- _Description of the task_
For the string "param", state how many lines of the data hold it. Give nothing besides the number.

:::::

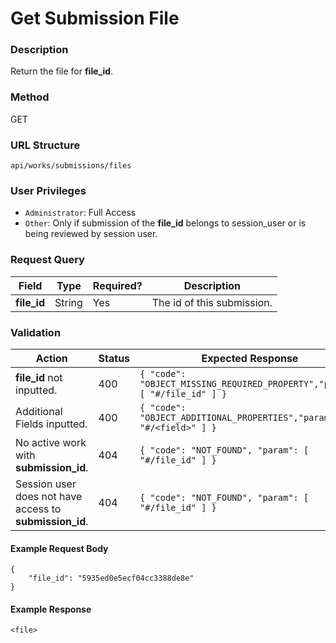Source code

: Get Submission File
===
### Description
Return the file for **file_id**.

### Method
GET

### URL Structure
`api/works/submissions/files`

### User Privileges
* `Administrator`: Full Access
* `Other`: Only if submission of the **file_id** belongs to session_user or is being reviewed by session user.

### Request Query
| Field             | Type   | Required? | Description                |
|-------------------|--------|-----------|----------------------------|
| **file_id**       | String | Yes       | The id of this submission. |

### Validation
| Action                                                  | Status | Expected Response                                                         |
|---------------------------------------------------------|--------|---------------------------------------------------------------------------|
| **file_id** not inputted.                               | 400    | `{ "code": "OBJECT_MISSING_REQUIRED_PROPERTY","param": [ "#/file_id" ] }` |
| Additional Fields inputted.                             | 400    | `{ "code": "OBJECT_ADDITIONAL_PROPERTIES","param": [ "#/<field>" ] }`     |
| No active work with **submission_id**.                  | 404    | `{ "code": "NOT_FOUND", "param": [ "#/file_id" ] }`                       |
| Session user does not have access to **submission_id**. | 404    | `{ "code": "NOT_FOUND", "param": [ "#/file_id" ] }`                       |

#### Example Request Body
```
{
    "file_id": "5935ed0e5ecf04cc3388de8e"
}
```
#### Example Response
```
<file>
```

:::::

- _Answer to the problem_
4